== Items from a data source ==

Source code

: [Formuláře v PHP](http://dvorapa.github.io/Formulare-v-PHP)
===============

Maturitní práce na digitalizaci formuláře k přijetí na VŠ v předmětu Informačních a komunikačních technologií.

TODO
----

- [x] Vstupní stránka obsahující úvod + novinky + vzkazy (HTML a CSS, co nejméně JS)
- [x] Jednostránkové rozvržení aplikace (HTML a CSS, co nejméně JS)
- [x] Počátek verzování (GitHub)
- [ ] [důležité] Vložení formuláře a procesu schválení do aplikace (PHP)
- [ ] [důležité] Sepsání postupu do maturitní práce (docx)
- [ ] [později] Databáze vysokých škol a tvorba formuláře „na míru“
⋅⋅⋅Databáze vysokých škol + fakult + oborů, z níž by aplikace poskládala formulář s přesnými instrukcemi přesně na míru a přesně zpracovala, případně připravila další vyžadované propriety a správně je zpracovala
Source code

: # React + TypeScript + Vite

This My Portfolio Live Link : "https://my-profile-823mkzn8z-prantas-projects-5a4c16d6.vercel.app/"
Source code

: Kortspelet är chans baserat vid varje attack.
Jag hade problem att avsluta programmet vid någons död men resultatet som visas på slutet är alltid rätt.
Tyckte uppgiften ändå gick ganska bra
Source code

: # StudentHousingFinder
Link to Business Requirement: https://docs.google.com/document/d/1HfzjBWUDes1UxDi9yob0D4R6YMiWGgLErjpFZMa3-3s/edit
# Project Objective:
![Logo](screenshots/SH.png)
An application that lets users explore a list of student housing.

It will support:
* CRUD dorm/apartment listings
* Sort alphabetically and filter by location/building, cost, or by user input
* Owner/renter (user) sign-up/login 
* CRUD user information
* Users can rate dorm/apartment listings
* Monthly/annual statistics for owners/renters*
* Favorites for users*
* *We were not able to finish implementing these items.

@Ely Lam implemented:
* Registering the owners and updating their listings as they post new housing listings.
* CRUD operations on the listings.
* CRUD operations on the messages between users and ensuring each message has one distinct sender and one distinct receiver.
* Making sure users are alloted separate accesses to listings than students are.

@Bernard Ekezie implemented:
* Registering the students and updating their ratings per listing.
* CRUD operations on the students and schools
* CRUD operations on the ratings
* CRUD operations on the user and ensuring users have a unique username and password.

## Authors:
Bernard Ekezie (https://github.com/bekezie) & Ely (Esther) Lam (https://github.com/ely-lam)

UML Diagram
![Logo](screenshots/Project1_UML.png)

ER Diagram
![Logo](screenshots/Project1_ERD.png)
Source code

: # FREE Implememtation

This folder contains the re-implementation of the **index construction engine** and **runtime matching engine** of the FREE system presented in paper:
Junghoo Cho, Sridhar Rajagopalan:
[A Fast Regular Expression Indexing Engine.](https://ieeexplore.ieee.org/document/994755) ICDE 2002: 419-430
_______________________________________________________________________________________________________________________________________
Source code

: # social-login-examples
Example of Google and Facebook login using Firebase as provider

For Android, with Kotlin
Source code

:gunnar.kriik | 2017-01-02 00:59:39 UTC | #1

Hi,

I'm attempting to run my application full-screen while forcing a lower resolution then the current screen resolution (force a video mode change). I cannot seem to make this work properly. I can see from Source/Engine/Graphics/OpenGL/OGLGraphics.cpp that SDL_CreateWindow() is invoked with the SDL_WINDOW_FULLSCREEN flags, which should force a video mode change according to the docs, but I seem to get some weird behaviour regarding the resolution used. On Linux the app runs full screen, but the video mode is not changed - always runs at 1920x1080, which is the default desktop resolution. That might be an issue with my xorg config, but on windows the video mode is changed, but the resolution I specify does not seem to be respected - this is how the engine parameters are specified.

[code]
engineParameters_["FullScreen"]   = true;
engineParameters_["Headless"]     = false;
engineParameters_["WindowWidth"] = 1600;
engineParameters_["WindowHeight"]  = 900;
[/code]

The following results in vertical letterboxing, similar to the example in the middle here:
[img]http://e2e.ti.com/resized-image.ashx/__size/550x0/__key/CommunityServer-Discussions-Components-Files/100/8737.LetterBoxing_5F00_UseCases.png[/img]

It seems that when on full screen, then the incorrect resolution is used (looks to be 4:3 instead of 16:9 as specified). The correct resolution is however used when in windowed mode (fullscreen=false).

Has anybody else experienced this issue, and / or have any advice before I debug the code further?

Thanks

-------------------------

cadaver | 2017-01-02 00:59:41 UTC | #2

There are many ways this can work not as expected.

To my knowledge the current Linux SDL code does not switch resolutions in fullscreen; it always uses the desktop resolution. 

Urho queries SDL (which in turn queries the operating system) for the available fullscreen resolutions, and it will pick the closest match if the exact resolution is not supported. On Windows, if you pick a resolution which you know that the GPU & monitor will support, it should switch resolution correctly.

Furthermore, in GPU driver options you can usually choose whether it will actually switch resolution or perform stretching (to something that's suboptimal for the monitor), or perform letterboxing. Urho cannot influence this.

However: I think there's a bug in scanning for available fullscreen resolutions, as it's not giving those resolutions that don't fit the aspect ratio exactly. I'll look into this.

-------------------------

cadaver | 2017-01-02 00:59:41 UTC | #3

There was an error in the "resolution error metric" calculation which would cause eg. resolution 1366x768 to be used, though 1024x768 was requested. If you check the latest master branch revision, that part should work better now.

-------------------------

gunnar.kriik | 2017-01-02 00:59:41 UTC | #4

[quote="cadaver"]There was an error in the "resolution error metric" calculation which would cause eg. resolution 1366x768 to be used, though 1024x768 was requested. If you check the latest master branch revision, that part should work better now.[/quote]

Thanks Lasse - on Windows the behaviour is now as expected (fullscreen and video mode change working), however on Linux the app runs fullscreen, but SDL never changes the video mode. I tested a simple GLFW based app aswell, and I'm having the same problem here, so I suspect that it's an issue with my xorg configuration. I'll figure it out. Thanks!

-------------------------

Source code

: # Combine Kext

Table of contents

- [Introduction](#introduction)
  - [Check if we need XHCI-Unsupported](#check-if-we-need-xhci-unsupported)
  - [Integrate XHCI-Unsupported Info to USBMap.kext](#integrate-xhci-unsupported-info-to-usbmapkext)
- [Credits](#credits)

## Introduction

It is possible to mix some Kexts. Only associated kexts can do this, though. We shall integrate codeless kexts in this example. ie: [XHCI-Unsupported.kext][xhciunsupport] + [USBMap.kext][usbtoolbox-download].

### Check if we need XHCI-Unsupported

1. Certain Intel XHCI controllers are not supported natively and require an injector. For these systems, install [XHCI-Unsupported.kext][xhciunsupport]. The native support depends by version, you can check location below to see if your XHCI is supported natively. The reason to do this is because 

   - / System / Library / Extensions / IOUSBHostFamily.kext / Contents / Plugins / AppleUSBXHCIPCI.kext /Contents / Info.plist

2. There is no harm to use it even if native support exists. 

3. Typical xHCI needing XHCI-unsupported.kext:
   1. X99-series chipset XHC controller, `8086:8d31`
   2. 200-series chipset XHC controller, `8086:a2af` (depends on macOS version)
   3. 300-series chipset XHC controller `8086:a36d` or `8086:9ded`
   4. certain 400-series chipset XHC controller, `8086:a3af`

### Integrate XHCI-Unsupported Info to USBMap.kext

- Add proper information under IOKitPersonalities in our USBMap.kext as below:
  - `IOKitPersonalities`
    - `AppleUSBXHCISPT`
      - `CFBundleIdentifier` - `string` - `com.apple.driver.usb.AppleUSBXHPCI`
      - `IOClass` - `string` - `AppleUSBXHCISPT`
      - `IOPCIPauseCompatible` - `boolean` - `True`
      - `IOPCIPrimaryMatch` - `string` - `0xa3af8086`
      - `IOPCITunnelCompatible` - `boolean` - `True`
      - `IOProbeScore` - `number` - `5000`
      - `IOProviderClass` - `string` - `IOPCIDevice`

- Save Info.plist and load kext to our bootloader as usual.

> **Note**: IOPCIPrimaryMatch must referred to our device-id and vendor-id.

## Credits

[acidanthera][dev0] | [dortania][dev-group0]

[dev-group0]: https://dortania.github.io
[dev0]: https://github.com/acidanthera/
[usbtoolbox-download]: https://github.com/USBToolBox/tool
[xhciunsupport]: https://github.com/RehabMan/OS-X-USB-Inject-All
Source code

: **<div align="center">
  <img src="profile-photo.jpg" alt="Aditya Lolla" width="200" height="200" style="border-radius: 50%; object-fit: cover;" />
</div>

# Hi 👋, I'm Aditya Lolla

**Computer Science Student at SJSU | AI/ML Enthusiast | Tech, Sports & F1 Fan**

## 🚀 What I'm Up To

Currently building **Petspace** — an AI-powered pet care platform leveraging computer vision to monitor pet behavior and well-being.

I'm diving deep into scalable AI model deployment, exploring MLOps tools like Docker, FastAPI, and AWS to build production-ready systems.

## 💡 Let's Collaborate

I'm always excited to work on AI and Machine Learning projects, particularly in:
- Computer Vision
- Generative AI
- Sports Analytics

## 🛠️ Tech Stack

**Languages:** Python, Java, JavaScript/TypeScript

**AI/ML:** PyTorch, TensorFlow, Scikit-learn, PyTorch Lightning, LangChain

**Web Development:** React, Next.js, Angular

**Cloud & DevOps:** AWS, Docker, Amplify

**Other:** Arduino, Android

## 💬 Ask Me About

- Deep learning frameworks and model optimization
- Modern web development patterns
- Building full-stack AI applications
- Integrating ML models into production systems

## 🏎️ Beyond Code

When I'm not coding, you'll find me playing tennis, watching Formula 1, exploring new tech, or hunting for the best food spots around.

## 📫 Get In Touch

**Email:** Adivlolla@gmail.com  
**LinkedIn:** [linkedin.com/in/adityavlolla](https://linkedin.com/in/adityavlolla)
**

== Work to complete ==
Reproduce the lines above, beginning at the line with "work better now.[/quote]" and stopping after the line with "### Check if we need XHCI-Unsupported", exactly as they are.

== Reply ==
[quote="cadaver"]There was an error in the "resolution error metric" calculation which would cause eg. resolution 1366x768 to be used, though 1024x768 was requested. If you check the latest master branch revision, that part should work better now.[/quote]

Thanks Lasse - on Windows the behaviour is now as expected (fullscreen and video mode change working), however on Linux the app runs fullscreen, but SDL never changes the video mode. I tested a simple GLFW based app aswell, and I'm having the same problem here, so I suspect that it's an issue with my xorg configuration. I'll figure it out. Thanks!

-------------------------

Source code

: # Combine Kext

Table of contents

- [Introduction](#introduction)
  - [Check if we need XHCI-Unsupported](#check-if-we-need-xhci-unsupported)
  - [Integrate XHCI-Unsupported Info to USBMap.kext](#integrate-xhci-unsupported-info-to-usbmapkext)
- [Credits](#credits)

## Introduction

It is possible to mix some Kexts. Only associated kexts can do this, though. We shall integrate codeless kexts in this example. ie: [XHCI-Unsupported.kext][xhciunsupport] + [USBMap.kext][usbtoolbox-download].

### Check if we need XHCI-Unsupported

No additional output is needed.